INSTRUCTIONS TO FOLLOW:
Find the lines of the data below that include "with". Report their number only.

INPUT:
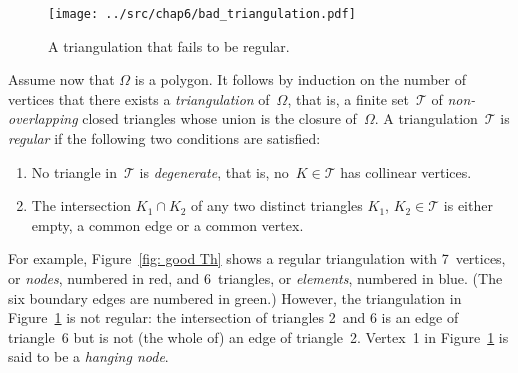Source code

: \begin{figure}
\caption{A triangulation that fails to be regular.}\label{fig: bad Th}
\begin{center}
\texttt{[image: ../src/chap6/bad\_triangulation.pdf]}
\end{center}
\end{figure}

Assume now that $\Omega$ is a polygon.  It follows by induction on the number 
of vertices that there exists a \emph{triangulation} of~$\Omega$, that is, a 
finite set~$\mathcal{T}$ of \emph{non-overlapping} closed triangles whose 
union is the closure of~$\Omega$. A triangulation~$\mathcal{T}$ is 
\emph{regular} if the following two conditions are satisfied:
\begin{enumerate}
\item No triangle in~$\mathcal{T}$ is \emph{degenerate}, that is, 
no~$K\in\mathcal{T}$ has collinear vertices.
\item The intersection $K_1\cap K_2$ of any two distinct triangles $K_1$, 
$K_2\in\mathcal{T}$ is either empty, a common edge or a common vertex.
\end{enumerate}
For example, Figure~\ref{fig: good Th} shows a regular triangulation with 
7~vertices, or \emph{nodes}, numbered in red, and 6~triangles, or 
\emph{elements}, numbered in blue.  (The six boundary edges are 
numbered in green.) However, the triangulation in 
Figure~\ref{fig: bad Th} is not regular: the intersection of triangles 2~and 6 
is an edge of triangle~6 but is not (the whole of) an edge of triangle~2.
Vertex~1 in Figure~\ref{fig: bad Th} is said to be a \emph{hanging node}.

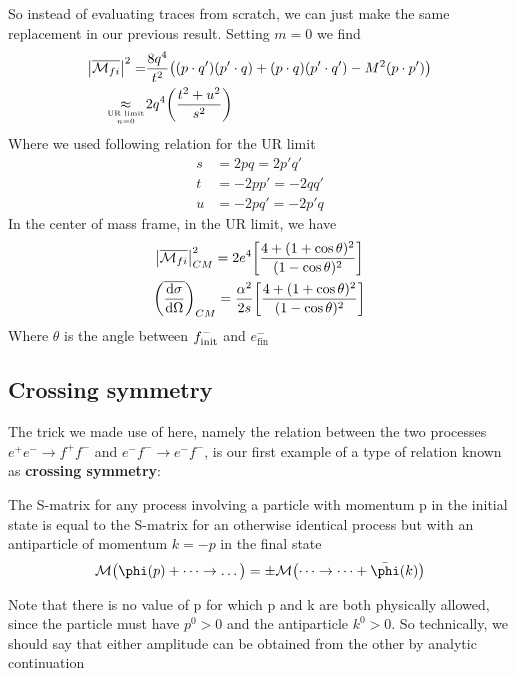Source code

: \documentclass[TheoreticalPhy_ModB.tex]{subfiles}
\begin{document}
So instead of evaluating traces from scratch, we can just make the same replacement in our previous result. Setting $m = 0$ we find
\begin{align*}
\abs{\overline{\mathcal{M}_{fi}}}^2 = 	& \frac{8q^4}{t^2} \bigl( (p \cdot q')(p' \cdot q) + (p \cdot q)(p' \cdot q') - M^2 (p \cdot p') \bigr) \\
	\underset{\text{UR limit} \atop n=0}{\approx}
							& 2q^4 \biggl( \frac{t^2 + u^2}{s^2} \biggr)
\end{align*}
Where we used following relation for the UR limit
\[
\begin{split}
s 	& = 2pq = 2p'q' \\
t 	& = -2pp' = -2qq' \\
u 	& = -2pq' = -2p'q
\end{split}
\]
In the center of mass frame, in the UR limit, we have
\begin{gather*}
\abs{\overline{\mathcal{M}_{fi}}}^2_{CM} = 2e^4 \biggl[ \frac{4 + (1 + \cos \theta)^2}{(1 - \cos \theta)^2} \biggr] \\
\biggl( \overline{\frac{\textup{d} \sigma}{\textup{d} \Omega}} \biggr)_{CM} 
	= \frac{\alpha^2}{2s} \biggl[ \frac{4 + (1 + \cos \theta)^2}{(1 - \cos \theta)^2} \biggr]
\end{gather*}
Where $\theta$ is the angle between $f^-_{\textup{init}}$ and $e^-_{\text{fin}}$\\
 
\skipline
\subsection{Crossing symmetry}
The trick we made use of here, namely the relation between the two processes $e^+e^- \to f^+f^-$ and $e^-f^- \to e^-f^-$, is our first example of a type of relation known as \textbf{crossing symmetry}:
\begin{mdframed}[style=mybox]
The S-matrix for any process involving a particle with momentum p in the initial state is equal to the S-matrix for an otherwise identical process but with an antiparticle of momentum $k = -p$ in the final state
\[
\mathM \bigl( \phi(p) + \dots \to \dots \bigr) = \pm \mathM \bigl( \dots \to \dots + \bar{\phi}(k) \bigr)
\]
\end{mdframed}
Note that there is no value of p for which p and k are both physically allowed, since the particle must have $p^0 > 0$ and the antiparticle $k^0 > 0$.
So technically, we should say that either amplitude can be obtained from the other by analytic continuation\\
\end{document}
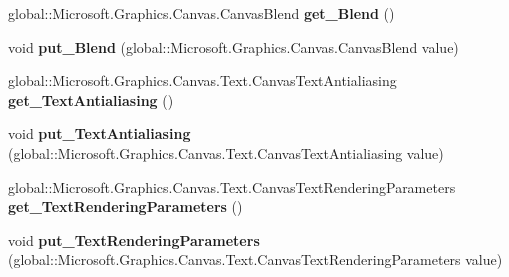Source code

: \begin{DoxyCompactItemize}
\item 
\mbox{\label{interface_microsoft_1_1_graphics_1_1_canvas_1_1_i_canvas_drawing_session_a2c209e6d40098f882a765e1e27adfe8a}} 
global\+::\+Microsoft.\+Graphics.\+Canvas.\+Canvas\+Blend {\bfseries get\+\_\+\+Blend} ()
\item 
\mbox{\label{interface_microsoft_1_1_graphics_1_1_canvas_1_1_i_canvas_drawing_session_a475210a2081ecb997fc9d856df5261a6}} 
void {\bfseries put\+\_\+\+Blend} (global\+::\+Microsoft.\+Graphics.\+Canvas.\+Canvas\+Blend value)
\item 
\mbox{\label{interface_microsoft_1_1_graphics_1_1_canvas_1_1_i_canvas_drawing_session_a7e960d3e2378dfba2a062e1d56223a32}} 
global\+::\+Microsoft.\+Graphics.\+Canvas.\+Text.\+Canvas\+Text\+Antialiasing {\bfseries get\+\_\+\+Text\+Antialiasing} ()
\item 
\mbox{\label{interface_microsoft_1_1_graphics_1_1_canvas_1_1_i_canvas_drawing_session_ac0f6157312e1c0048a7ff516cdadfbad}} 
void {\bfseries put\+\_\+\+Text\+Antialiasing} (global\+::\+Microsoft.\+Graphics.\+Canvas.\+Text.\+Canvas\+Text\+Antialiasing value)
\item 
\mbox{\label{interface_microsoft_1_1_graphics_1_1_canvas_1_1_i_canvas_drawing_session_a944db9f21e80cff0087f0cc6976beacd}} 
global\+::\+Microsoft.\+Graphics.\+Canvas.\+Text.\+Canvas\+Text\+Rendering\+Parameters {\bfseries get\+\_\+\+Text\+Rendering\+Parameters} ()
\item 
\mbox{\label{interface_microsoft_1_1_graphics_1_1_canvas_1_1_i_canvas_drawing_session_ae5b9fe79703be83889afe0433b32cc3b}} 
void {\bfseries put\+\_\+\+Text\+Rendering\+Parameters} (global\+::\+Microsoft.\+Graphics.\+Canvas.\+Text.\+Canvas\+Text\+Rendering\+Parameters value)
\item 
\mbox{\label{interface_microsoft_1_1_graphics_1_1_canvas_1_1_i_canvas_drawing_session_ac927f4306a74e89e87f415ac35750001}} 

\end{DoxyCompactItemize}
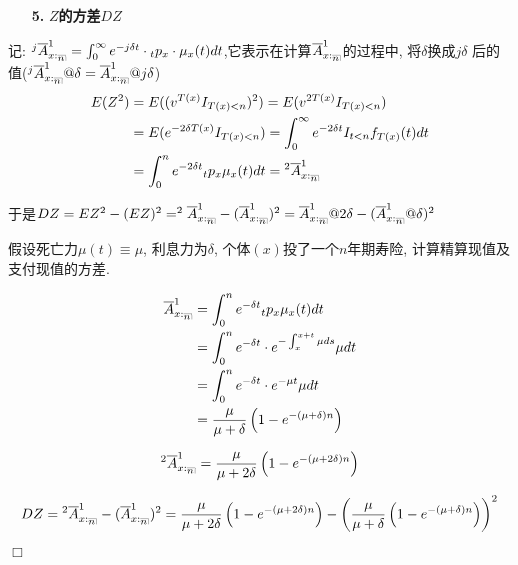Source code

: \documentclass[a4paper,10pt]{ctexbook}
\makeatletter
\newcommand{\hei}{\CJKfamily{hei}}      %
\def\qed{\hfill$\Box$\medskip}
\DeclareRobustCommand{\annu}[1]{_{%
    \def\arraystretch{0}%
    \setlength\arraycolsep{1pt}%
    \setlength\arrayrulewidth{.2pt}%
    \begin{array}[b]{@{}c|}\hline
        \\[\arraycolsep]%
        \scriptstyle #1%
    \end{array}%
}}
\makeatother
\begin{document}
\begin{itemize}
    \item[{\bf\hei 5.}]{\bf\hei $Z$的方差$DZ$}
\end{itemize}

记: $^j\overline{A}_{x:\annu{n}}^1=\int_0^{\infty}{e^{-j\delta t}\cdot {}_tp_x\cdot \mu_{x}(t)dt}$,它表示在计算$\overline{A}_{x:\annu{n}}^1$的过程中, 将$\delta$换成$j\delta$ 后的值($^j\overline{A}_{x:\annu{n}}^1@\delta=\overline{A}_{x:\annu{n}}^1@j\delta$)
\begin{align*}
    E(Z^2) & =E((v^{T(x)}I_{T(x)<n})^2)=E(v^{2T(x)}I_{T(x)<n})                                   \\
           & =E(e^{-2\delta T(x)}I_{T(x)<n})=\int_0^{\infty}{e^{-2\delta t}I_{t<n}f_{T(x)}(t)dt} \\
           & =\int_0^n{e^{-2\delta t}{}_tp_x\mu_x(t)dt}={}^2\overline{A}_{x:\annu{n}}^1
\end{align*}

于是$DZ=EZ^2-(EZ)^2=^2\overline{A}_{x:\annu{n}}^1-(\overline{A}_{x:\annu{n}}^1)^2=\overline{A}_{x:\annu{n}}^1@2\delta-(\overline{A}_{x:\annu{n}}^1@\delta)^2$

\begin{example}
    假设死亡力$\mu(t) \equiv \mu $, 利息力为$\delta$, 个体$(x)$投了一个$n$年期寿险, 计算精算现值及支付现值的方差.
\end{example}

\solution
\begin{align*}
    \overline{A}_{x:\annu{n}}^1 & = \int_0^n{e^{-\delta t}{}_tp_x\mu_x(t)dt}                        \\
                                & = \int_0^n{e^{-\delta t}\cdot e^{-\int_{x}^{x+t} \mu ds}\mu dt}   \\
                                & = \int_0^n{e^{-\delta t}\cdot e^{-\mu t}\mu dt}                   \\
                                & = \frac{\mu}{\mu + \delta} \left(1 - e^{-(\mu + \delta)n} \right)
\end{align*}

\begin{align*}
    ^2\overline{A}_{x:\annu{n}}^1 = \frac{\mu}{\mu + 2\delta} \left(1 - e^{-(\mu + 2\delta)n} \right)
\end{align*}

\begin{align*}
    DZ = {}^2\overline{A}_{x:\annu{n}}^1 - (\overline{A}_{x:\annu{n}}^1)^2 = \frac{\mu}{\mu + 2\delta} \left(1 - e^{-(\mu + 2\delta)n} \right) - \left(\frac{\mu}{\mu + \delta} \left(1 - e^{-(\mu + \delta)n} \right)\right)^2
\end{align*}
\qed
\end{document}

SOLUTION TO THE PROBLEM:
2